[The records — start]
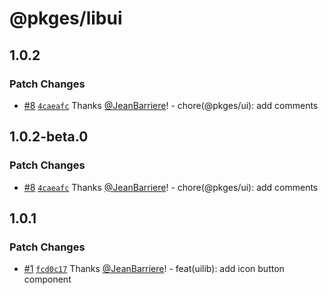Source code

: # @pkges/libui

## 1.0.2

### Patch Changes

- [#8](https://github.com/JeanBarriere/turbo-changeset-monorepo/pull/8) [`4caeafc`](https://github.com/JeanBarriere/turbo-changeset-monorepo/commit/4caeafc7a1c157794822fa5fa052013e5581eda9) Thanks [@JeanBarriere](https://github.com/JeanBarriere)! - chore(@pkges/ui): add comments

## 1.0.2-beta.0

### Patch Changes

- [#8](https://github.com/JeanBarriere/turbo-changeset-monorepo/pull/8) [`4caeafc`](https://github.com/JeanBarriere/turbo-changeset-monorepo/commit/4caeafc7a1c157794822fa5fa052013e5581eda9) Thanks [@JeanBarriere](https://github.com/JeanBarriere)! - chore(@pkges/ui): add comments

## 1.0.1

### Patch Changes

- [#1](https://github.com/JeanBarriere/turbo-changeset-monorepo/pull/1) [`fcd0c17`](https://github.com/JeanBarriere/turbo-changeset-monorepo/commit/fcd0c17bbd72ae2b1efcba1d19e5e8b3c6a76c78) Thanks [@JeanBarriere](https://github.com/JeanBarriere)! - feat(uilib): add icon button component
[The records — finish]
## What needs to be done
Word for word, please reproduce each entry above and leave out every picture.

## Result of this exercise
Source code

: # @pkges/libui

## 1.0.2

### Patch Changes

- [#8](https://github.com/JeanBarriere/turbo-changeset-monorepo/pull/8) [`4caeafc`](https://github.com/JeanBarriere/turbo-changeset-monorepo/commit/4caeafc7a1c157794822fa5fa052013e5581eda9) Thanks [@JeanBarriere](https://github.com/JeanBarriere)! - chore(@pkges/ui): add comments

## 1.0.2-beta.0

### Patch Changes

- [#8](https://github.com/JeanBarriere/turbo-changeset-monorepo/pull/8) [`4caeafc`](https://github.com/JeanBarriere/turbo-changeset-monorepo/commit/4caeafc7a1c157794822fa5fa052013e5581eda9) Thanks [@JeanBarriere](https://github.com/JeanBarriere)! - chore(@pkges/ui): add comments

## 1.0.1

### Patch Changes

- [#1](https://github.com/JeanBarriere/turbo-changeset-monorepo/pull/1) [`fcd0c17`](https://github.com/JeanBarriere/turbo-changeset-monorepo/commit/fcd0c17bbd72ae2b1efcba1d19e5e8b3c6a76c78) Thanks [@JeanBarriere](https://github.com/JeanBarriere)! - feat(uilib): add icon button component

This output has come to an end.